From all the information I can find the general opinion is so far – bearing mind most of New Zealand is just returning from holiday - the New Zealand economy is taking longer than expected to recover and any rise in the Official Cash Rate is unlikely before September. And if anything a rise can be expected later rather than earlier.
Investment in 2011
But whatever the timing there’s a definite feeling out there that 2011 is going to better than 2010 with consumer confidence up in the ANZ Roy Morgan Survey. In fact economic commentator Roger Kerr’s view is that all the economic data releases over the first 3 months of 2011 will prove to be better than expected. He says “there will be a realization that +3% growth does bring inflation risks later on and thus the super-loose monetary policy settings with the OCR at 3.00% are just not appropriate for the economic outlook.”
“By the time the RBNZ have the hard economic evidence they need to remove the monetary stimulus, it will already be too late and thus force them to lift official rates rapidly from March/April onwards. In addition to the RBNZ’s expected U-turn on the NZ economy, the improved global economy in 2011, led by the US and Asia, will also be aiding a stronger NZ economic growth outlook.”
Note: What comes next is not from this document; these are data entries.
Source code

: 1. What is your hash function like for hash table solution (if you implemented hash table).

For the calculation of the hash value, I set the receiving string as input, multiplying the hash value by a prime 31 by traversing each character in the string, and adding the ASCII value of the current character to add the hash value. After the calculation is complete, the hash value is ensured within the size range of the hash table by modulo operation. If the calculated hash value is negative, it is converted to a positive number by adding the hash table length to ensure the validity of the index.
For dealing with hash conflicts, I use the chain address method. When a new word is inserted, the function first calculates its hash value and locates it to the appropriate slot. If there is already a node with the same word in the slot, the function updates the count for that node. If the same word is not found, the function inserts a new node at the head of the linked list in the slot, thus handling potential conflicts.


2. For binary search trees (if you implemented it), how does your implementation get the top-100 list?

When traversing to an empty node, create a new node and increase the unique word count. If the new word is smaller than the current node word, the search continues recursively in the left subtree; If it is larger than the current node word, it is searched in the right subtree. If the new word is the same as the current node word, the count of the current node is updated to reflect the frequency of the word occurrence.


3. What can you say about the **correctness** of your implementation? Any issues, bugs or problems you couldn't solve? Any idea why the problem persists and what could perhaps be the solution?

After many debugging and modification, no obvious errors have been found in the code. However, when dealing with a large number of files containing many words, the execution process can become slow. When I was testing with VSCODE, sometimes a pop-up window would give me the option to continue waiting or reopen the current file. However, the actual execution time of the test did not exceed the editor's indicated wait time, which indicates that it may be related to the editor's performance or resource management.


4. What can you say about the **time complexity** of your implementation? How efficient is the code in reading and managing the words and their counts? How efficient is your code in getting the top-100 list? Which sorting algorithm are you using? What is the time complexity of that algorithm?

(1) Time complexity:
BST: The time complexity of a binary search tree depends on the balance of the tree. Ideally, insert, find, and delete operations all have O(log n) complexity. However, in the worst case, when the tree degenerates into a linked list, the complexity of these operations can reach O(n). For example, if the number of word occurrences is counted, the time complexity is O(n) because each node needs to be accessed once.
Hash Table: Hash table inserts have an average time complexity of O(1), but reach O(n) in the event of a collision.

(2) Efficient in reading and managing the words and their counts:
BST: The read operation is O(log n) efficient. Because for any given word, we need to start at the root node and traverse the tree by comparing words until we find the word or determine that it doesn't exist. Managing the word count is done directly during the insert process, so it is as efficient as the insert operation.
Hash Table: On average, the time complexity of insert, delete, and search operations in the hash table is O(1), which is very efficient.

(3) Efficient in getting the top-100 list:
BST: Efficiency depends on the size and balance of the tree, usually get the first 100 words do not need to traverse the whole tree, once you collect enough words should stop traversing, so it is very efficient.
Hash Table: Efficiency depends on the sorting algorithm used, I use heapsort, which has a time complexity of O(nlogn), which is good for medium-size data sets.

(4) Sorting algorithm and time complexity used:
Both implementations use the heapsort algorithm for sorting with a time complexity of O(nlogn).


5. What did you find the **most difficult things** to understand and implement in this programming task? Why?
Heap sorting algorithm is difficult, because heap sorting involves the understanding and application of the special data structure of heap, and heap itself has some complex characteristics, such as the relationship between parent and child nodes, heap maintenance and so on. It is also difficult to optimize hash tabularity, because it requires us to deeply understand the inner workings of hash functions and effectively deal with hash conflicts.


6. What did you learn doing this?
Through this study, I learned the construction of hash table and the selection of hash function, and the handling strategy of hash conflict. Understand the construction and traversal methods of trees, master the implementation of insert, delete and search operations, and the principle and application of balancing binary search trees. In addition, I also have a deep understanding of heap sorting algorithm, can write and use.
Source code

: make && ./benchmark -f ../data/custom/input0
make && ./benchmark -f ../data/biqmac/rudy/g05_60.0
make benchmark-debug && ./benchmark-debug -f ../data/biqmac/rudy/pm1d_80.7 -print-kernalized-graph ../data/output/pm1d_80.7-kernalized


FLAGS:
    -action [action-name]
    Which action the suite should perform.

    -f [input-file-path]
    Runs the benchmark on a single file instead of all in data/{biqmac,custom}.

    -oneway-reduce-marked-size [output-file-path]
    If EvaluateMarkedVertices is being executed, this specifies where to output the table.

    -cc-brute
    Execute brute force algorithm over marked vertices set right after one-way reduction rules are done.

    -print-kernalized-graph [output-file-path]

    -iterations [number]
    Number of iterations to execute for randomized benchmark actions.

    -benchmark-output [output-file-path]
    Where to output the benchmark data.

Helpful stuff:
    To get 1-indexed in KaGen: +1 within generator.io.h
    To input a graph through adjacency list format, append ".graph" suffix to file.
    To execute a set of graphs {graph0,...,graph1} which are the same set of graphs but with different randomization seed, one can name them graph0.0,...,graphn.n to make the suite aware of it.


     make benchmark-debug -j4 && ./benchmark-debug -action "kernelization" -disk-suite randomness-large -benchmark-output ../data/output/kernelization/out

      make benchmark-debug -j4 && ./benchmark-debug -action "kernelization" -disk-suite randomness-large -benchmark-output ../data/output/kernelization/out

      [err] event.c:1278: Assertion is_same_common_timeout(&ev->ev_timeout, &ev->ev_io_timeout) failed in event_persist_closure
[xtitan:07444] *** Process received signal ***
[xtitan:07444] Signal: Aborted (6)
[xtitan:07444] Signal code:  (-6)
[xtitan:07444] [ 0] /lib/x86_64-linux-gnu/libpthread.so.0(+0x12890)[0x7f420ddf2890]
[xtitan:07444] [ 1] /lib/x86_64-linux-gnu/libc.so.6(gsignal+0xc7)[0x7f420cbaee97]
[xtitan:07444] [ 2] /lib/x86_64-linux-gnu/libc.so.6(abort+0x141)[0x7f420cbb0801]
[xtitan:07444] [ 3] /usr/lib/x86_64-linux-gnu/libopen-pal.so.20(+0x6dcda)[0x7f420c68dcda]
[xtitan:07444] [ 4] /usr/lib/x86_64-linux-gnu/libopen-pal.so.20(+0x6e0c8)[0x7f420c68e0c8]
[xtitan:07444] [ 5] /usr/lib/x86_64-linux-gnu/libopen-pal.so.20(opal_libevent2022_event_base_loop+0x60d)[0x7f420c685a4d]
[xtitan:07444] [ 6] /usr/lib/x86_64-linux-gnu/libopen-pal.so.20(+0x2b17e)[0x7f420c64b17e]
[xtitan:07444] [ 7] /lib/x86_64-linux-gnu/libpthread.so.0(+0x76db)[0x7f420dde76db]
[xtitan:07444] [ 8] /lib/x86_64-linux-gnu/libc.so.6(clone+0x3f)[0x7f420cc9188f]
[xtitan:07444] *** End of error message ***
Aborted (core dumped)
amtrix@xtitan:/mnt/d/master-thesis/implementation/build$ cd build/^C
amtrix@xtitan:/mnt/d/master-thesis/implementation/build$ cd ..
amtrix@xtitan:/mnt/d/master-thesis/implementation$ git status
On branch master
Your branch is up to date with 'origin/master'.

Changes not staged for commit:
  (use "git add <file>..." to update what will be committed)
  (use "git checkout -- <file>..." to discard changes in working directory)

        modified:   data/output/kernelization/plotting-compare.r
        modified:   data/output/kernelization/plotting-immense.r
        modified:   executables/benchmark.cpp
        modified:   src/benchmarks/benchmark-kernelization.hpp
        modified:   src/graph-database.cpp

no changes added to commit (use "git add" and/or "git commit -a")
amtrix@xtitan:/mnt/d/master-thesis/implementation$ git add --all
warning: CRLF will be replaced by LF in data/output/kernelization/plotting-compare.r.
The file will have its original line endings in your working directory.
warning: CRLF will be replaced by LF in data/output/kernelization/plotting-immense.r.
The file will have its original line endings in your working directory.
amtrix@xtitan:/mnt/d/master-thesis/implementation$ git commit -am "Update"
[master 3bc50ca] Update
Tower Investments CEO Sam Stubbs, speaking at Tower's inaugural quarterly briefing last month, said inflation would be one of the dominant themes for the investment world in 2011. He said inflation was already beginning to rise around the world and this was being priced into the market.
In his view the developed world will have to keep printing money to fulfill promised stimulatory packages. And there were three main ways countries could dig themselves out of debt; by growing out of it, restructuring or inflation. "We think there will be a combination of restructuring and inflation.” he said
Despite predictions of interest rate rises he believed residential mortgage rates would remain relatively stable. He said banks remained committed to mortgage lending as their lowest risk form of lending. Accordingly owning or buying a house is a good idea.
“Most people buy a house by taking out a mortgage. Having a mortgage on a house with inflation around the corner is not a bad thing” he said.
Businesses have been hurting due to the lending practices banks have been taking – to some extent forced upon them by regulation – and by the demise of other lenders like the finance companies. There will be many opportunities for cashed up buyers – or those that have access to finance outside the potential target – to buy or invest in successful businesses that are carrying too much debt.